Il nome di Shishani era inserito da diverso tempo in una stretta lista dead or alive statunitense: era composta da quattro soli elementi, e insieme al comandante c’erano Abu Mohammed al Adnani, il portavoce del Califfato, Abu Alaa al Afri, il primo dei diretti sottoposti al Califfo (eliminato da un raid americano), e un reclutatore molto importante diventato coordinatore delle azioni kamikaze. La taglia sulla sua testa, di 5 milioni di dollari, posta dal dipartimento di Stato americano con Executive Ordere 13224, era una delle più alte tra quelle riservate ai leader dell’organizzazione.
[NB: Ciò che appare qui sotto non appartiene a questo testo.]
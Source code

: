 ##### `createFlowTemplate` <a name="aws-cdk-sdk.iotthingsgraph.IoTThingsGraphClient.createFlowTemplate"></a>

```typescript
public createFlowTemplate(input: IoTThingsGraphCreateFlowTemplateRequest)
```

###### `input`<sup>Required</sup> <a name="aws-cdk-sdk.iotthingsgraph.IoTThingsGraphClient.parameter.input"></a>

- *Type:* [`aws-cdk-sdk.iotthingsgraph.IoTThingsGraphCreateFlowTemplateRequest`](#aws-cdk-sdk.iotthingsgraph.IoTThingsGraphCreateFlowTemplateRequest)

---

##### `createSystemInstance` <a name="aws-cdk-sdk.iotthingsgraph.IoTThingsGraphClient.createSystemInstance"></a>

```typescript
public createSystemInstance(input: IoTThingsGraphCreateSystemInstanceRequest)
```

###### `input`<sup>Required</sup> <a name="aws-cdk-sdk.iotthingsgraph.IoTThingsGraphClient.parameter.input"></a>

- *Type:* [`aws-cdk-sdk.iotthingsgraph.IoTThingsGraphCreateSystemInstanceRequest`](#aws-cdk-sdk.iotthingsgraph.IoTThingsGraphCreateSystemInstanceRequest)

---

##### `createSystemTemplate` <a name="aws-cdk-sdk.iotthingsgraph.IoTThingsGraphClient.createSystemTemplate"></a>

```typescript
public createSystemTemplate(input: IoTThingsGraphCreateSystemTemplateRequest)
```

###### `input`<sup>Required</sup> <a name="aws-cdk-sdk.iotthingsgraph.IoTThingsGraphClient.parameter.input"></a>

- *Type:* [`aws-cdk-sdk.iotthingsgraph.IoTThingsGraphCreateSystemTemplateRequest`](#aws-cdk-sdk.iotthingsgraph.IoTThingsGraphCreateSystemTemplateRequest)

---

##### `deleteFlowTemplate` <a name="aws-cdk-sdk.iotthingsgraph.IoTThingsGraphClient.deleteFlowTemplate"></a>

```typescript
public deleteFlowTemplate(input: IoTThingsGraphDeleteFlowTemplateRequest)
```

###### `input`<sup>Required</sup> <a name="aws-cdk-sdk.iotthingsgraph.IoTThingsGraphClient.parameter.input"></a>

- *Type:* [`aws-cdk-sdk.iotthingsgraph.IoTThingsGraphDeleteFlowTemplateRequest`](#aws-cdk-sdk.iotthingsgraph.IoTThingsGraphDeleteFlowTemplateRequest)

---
Forse anche per questo non è la prima volta che viene dichiarato morto, anzi, se ci fosse una classifica sulle uccisioni dichiarate e poi smentite dei senior commander del Califfato, Shishani sarebbe in cima: qualche tempo fa il giornalista della kuwaitiana Al Rai Elijah Magnier disse: “Questa sarà là centoventunesima volta che viene dichiarato morto”. Magnier si riferiva a quando, a marzo di quest’anno, fu addirittura il Pentagono a ufficializzarne l’eliminazione, ma poi nel corso delle settimane successive i media dello Stato islamico, tra cui anche Amaq News, ne diedero smentita, innescando una sorta di telenovela. Di solito, quando muore un leader così importante, ne vengono offerti tributi a livello propagandistico e spesso gli viene intestata una campagna militare: questi passaggi sono mancanti in primavera, e dunque è sembrato che la dichiarazione dei militari americani fosse stata frettolosa, ossia arrivata prima di verificare accuratamente se sotto i colpi lanciati sul convoglio militare in cui il comandante viaggiava verso Shaddadi (città del nord siriano in quel momento fulcro dei combattimenti), ci fosse realmente finito anche Shishani.

OMAR IL CECENO

Omar al Shishani differentemente da come indica il suo kunya non è ceceno (al Shishani, il ceceno), ma georgiano, nato nel 1986: segno inconfondibile, la folta barba salafita rosso fuoco. Il suo vero nome è Tarkhan Tayumurazovich Batirashvili. Il nome de guerre deriva dal fatto che la katibah, la brigata combattente, a cui apparteneva era composta da caucasici, di cui molti arrivati dalla Cecenia. La sua valorosa unità è stata uno dei primi esempi di foreign fighters arrivati a combattere in Siria. A lui si lega la decisione del gruppo guidato da Abu Bakr al Baghdadi di dividersi definitivamente da al Qaeda per occuparsi non più solo dell’Iraq ma anche della Siria: il suo network, e il valore in battaglia dei suoi uomini, hanno fatto da hotspost iniziale per l’Isis nell’area di Aleppo, insieme a quello che si considera il primo ponte siriano dell’attuale Califfato, la brigata guidata da Abu Athir al Absi, eliminato tempo fa da un bombardamento americano. La capacità militare del georgiano, probabilmente acquisita con l’esperienza tra i reparti russi e consolidate con l’insurrezione cecena, è stata fondamentale, per esempio, nei successi ottenuti lo scorso anno in Anbar, regione sunnita irachena al confine con la Siria, che ha dato i natali al vecchio al Qaeda locale da cui proviene l’attuale Isis. Le doti strategico-militari lo hanno portato a scalare le linee dello Stato islamico e ad arrivare fino all’organigramma centrale che ha accesso diretto al Califfo: era membro del consiglio della Shura, che per semplificare potremmo definire la massima assise del Califfato. Dopo la “breaking news” diffusa da Amaq, i canali Telegram e gli account Twitter dei sostenitori dello Stato islamico sono stati subito inondati da una serie di messaggi di cordoglio e preghiere che ne esaltavano le lodi.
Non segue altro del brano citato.